I was never big on Pop-Tarts as a kid. It wasn't an active hatred. Our paths just never seemed to cross. If only Kellogg's had gotten the idea to make Pop-Tarts based on every conceivable event years earlier. I have so much lost time to make up for. I can't eat this many Pop-Tarts.
Over the course of X-E history, I slowly grew an appreciation for them. After experiencing Pop-Tarts based on SpongeBob and Darth Vader, it was hard not to.
These days, I must be the 877th biggest Pop-Tarts fan on the planet. Whoever controls them has created such an amazingly strong bond between Pop-Tarts and various holidays. I feel like I'll never successfully celebrate anything again until I've toasted a Pop-Tart based on it.
This holiday season, there are so many special edition Pop-Tarts to choose from. Below are two. One's for Christmas, and the other is for Thanksgiving.
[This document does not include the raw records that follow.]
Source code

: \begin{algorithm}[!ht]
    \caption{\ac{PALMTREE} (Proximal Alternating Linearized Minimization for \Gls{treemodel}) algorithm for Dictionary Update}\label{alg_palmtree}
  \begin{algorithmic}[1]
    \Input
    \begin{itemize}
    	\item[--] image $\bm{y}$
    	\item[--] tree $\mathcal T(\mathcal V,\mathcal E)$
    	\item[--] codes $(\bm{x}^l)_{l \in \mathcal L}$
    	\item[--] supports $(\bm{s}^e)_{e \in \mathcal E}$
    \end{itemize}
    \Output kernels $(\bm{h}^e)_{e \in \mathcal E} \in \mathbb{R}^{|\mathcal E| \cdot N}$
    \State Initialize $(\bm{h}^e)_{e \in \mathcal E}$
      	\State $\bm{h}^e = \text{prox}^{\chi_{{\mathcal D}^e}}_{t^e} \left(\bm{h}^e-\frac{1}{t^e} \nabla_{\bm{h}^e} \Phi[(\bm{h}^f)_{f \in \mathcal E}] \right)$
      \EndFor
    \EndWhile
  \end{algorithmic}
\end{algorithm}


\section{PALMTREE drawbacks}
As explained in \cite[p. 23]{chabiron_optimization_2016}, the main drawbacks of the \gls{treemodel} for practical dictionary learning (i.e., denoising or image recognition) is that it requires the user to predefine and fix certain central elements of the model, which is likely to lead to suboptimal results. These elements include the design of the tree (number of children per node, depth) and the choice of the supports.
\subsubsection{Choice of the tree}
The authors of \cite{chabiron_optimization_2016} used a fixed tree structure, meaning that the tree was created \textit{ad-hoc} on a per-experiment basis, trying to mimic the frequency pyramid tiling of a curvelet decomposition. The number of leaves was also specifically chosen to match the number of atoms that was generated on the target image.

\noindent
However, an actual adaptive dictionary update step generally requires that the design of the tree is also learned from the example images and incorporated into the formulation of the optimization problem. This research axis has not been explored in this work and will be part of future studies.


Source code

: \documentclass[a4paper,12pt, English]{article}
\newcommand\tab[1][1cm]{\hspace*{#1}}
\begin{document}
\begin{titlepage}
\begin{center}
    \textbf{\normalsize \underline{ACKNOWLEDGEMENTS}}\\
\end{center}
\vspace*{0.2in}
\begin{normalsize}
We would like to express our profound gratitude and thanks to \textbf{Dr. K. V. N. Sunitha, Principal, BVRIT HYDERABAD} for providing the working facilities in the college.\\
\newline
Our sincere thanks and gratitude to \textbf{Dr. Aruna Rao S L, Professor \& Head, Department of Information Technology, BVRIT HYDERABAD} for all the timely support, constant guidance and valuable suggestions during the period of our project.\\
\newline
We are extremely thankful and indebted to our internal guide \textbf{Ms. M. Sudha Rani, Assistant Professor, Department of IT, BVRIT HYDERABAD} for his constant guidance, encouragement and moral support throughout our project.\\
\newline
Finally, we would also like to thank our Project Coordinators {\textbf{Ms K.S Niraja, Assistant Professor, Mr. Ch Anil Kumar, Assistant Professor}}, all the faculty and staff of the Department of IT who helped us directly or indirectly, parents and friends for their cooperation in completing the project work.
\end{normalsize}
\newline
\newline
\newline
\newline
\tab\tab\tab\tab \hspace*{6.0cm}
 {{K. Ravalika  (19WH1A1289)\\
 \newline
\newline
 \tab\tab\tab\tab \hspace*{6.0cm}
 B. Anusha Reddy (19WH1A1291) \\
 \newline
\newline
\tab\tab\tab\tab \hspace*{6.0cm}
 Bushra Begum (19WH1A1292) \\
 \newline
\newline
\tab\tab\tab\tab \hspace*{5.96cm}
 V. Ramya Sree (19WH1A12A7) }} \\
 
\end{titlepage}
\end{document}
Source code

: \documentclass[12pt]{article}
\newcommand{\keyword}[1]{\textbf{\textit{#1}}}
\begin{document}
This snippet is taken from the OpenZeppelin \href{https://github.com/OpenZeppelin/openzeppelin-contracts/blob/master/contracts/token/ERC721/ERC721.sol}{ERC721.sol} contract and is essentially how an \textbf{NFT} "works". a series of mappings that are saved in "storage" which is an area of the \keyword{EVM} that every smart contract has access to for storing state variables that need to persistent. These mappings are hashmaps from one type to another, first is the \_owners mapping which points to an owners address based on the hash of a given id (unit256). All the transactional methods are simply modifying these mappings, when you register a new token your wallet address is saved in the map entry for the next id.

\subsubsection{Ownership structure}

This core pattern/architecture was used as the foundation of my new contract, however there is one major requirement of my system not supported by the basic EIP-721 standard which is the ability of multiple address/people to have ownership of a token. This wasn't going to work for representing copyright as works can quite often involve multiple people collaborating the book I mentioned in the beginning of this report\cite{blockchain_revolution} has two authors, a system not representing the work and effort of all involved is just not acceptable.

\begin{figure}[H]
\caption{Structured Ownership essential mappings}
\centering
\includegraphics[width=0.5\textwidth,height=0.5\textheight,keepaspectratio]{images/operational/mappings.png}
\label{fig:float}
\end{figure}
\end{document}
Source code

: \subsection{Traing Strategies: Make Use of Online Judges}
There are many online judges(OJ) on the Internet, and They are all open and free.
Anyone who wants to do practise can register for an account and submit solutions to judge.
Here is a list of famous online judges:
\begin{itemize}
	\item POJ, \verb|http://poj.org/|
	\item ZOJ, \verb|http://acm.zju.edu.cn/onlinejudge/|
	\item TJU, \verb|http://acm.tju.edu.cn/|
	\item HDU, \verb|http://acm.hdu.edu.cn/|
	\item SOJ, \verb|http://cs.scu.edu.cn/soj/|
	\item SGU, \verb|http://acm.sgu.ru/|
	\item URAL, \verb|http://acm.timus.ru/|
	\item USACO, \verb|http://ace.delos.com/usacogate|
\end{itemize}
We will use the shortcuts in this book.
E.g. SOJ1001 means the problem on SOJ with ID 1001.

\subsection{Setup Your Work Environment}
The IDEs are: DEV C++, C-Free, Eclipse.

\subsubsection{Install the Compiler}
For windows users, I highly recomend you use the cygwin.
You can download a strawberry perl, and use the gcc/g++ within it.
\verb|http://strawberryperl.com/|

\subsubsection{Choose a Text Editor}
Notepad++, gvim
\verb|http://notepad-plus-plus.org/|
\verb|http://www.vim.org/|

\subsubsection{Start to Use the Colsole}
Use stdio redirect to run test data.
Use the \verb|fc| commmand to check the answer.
I'll start with Christmas. You knew I would.

I believe these are new for 2011, but I've been wrong before. Meet Frosted Sugar Cookie Pop-Tarts, which are everything they claim to be, and better than you're likely assuming.
Don't underestimate these Pop-Tarts. I know the theme seems a little all over the place, and that there are no ultimate buzz words in the title. Dig deeper.
First, the box. Allow your eyes to move beyond that blazing yellow. What's left? ICY BLUE. The true color of Christmastime. Red and green are merely the rooks to Icy Blue's king.
Also note the trees on the box. Like enormous wands of ICY BLUE cotton candy. By the time you notice the snowman who betrays his sentience with the positioning of his left arm, you're ready to wrap this shit and put your name on the tag.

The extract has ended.